The setting of the house provides an authenticity to WAKE, a New England soulfulness that can’t be replicated. It provides a perfect meeting place for four estranged brothers on the eve of their mother’s death. It is a house haunted not by ghosts, but by history. The family cannot let go of the past, carrying each of the brothers with it, like the moody river the house overlooks.

Finch completed the first draft of the screenplay while staying with his wife, producer Susan Landau Finch at Blackberry Farm in Bolinas, California. Polishing and rewrites were being done as pre-production began in January, followed by casting and assembly of the crew. Landau Finch conducted the casting which took place in both Los Angeles and Maine. Maine casting consultant Dee Cooke brought in many excellent actors while Finch and production designer Eric Matheson scouted locations. East Coast crew from both the Portland, Maine and Boston areas were interviewed and hired.

Finch wrote the part of Kyle for Gale Harold who was in Toronto shooting "Queer as Folk" for Showtime. Harold then went immediately onto off-Broadway, later having to leave the successful play, "Uncle Bob", early to join the rehearsals of WAKE in Los Angeles. Northeast native John Winthrop Philbrick was cast in Maine, where he had returned to raise a family after spending several years acting in Los Angeles. Gibbons, McManne, Judd, and Paik all lived in Los Angeles where readings and auditions took place. They were each carefully selected for their roles.

The rehearsals in Los Angeles took place at the Salvation Theatre in Silverlake, California. The entire cast assembled for a week, honing their characters under the guidance of director Finch, culminating in the work that is seen on screen. SzuSzana Megyesi would arrive each day laden down with thrift store finds and studio rentals for costumes for the actors. Much of the rehearsal was videotaped by Matthew Clark (artist-in–residence/documentarian) almost as if he were another part of the ensemble.

The rehearsal week finished with a read-through attended by the film’s Los Angeles based department heads, as well as by executive producer, Michael Donaldson, music supervisor Nic Harcourt, singer/songwriter Ramsay Midwood, producer Susan Landau Finch, director of photography Patrick Kelly, as well as Martin Landau, who heard the piece for the first time.

Pink rewrite pages were flying frantically just before the read-through and yet the screenplay was read as if the actors were their characters. In just one week, they had indeed become a family. When the cast broke into one of Ramsay Midwood’s songs "Spinnin’ on This Rock", serenading the man who wrote it as if they had known it since they were young children together, the entire room was energized. The movie came alive that day and a shared family consciousness was born. The actors and crew were ready to fly to Maine and tackle the impossible: accessing their source work to bring it to the screen, in an exceptionally tight shooting schedule of just over two weeks.
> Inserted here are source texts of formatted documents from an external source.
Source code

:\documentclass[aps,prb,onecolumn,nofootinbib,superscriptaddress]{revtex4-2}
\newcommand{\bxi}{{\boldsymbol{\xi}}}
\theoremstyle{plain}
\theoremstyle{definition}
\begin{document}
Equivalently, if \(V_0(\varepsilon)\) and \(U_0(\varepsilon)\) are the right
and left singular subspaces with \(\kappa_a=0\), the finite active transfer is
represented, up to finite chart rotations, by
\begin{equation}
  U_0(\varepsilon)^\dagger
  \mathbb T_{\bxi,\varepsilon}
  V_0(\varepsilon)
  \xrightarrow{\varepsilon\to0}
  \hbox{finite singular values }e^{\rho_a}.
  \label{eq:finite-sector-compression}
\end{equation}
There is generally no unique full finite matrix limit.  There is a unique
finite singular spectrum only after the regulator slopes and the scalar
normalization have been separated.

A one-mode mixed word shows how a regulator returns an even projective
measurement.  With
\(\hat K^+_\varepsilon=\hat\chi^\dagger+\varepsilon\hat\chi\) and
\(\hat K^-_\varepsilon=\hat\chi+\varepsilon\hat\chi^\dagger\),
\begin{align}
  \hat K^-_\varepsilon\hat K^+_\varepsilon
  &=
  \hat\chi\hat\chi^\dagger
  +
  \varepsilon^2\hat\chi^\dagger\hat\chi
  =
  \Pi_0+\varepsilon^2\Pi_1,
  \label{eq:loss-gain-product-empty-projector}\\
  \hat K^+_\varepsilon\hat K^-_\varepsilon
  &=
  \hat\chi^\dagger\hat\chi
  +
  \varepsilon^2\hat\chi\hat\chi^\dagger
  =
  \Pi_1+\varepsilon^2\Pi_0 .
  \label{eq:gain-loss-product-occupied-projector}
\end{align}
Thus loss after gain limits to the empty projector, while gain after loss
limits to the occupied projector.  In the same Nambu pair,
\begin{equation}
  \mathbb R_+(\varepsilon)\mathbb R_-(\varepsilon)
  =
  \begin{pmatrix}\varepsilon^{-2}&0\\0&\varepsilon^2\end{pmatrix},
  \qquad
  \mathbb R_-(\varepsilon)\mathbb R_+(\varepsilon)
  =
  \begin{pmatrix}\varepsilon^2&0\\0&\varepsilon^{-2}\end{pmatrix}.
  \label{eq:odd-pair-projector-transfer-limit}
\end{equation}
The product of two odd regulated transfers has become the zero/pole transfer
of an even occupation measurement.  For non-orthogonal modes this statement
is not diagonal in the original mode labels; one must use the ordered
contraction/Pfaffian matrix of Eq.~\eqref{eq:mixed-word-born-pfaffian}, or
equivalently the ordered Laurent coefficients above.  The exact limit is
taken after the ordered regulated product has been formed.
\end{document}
Finch and Kelly went ahead of the group for a few days of scouting and storyboarding. In Maine, the ensemble was welcomed by Eric Matheson (production designer), Dave Schwartz (sound recordist), Randy Visser (gaffer, UPM), Jill Reurs (script supervisor), Greg Lutton (boom operator) , Suvi Booth (assistant to producer, coordinator) and Margaret Rockwell (executive producer) who lives in Bath. Production had all of two days to set up.

The team hit the ground running on a rainy Sunday when everyone got drenched to the bone in the scenes where Raymond first escapes. Much of the film was shot in sequence, and the rain dictated the opening look of the film. Emergency panchos, cans of soup and many pairs of socks forced the production to go over budget the first day, balanced by other graced moments along the way.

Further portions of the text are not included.